[[ Available data open ]]

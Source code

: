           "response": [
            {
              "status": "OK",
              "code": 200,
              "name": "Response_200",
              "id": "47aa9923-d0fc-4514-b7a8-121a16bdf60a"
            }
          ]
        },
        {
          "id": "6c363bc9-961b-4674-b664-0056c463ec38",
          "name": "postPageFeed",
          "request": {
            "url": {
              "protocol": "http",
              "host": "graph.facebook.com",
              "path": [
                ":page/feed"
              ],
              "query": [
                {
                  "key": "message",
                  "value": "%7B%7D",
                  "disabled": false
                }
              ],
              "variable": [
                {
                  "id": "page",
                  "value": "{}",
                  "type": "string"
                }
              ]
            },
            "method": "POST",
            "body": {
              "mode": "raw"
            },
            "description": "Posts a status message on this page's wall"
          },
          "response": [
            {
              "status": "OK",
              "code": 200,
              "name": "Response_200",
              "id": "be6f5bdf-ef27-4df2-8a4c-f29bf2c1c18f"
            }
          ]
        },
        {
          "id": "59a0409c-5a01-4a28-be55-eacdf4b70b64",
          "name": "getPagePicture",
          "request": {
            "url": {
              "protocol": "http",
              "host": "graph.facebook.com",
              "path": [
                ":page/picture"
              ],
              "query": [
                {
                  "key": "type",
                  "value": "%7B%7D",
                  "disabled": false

[[ Available data closed ]]

Task description:
Identify each line in the entries with the word "name" and copy it.

Completed task:
              "name": "Response_200",
          "name": "postPageFeed",
              "name": "Response_200",
          "name": "getPagePicture",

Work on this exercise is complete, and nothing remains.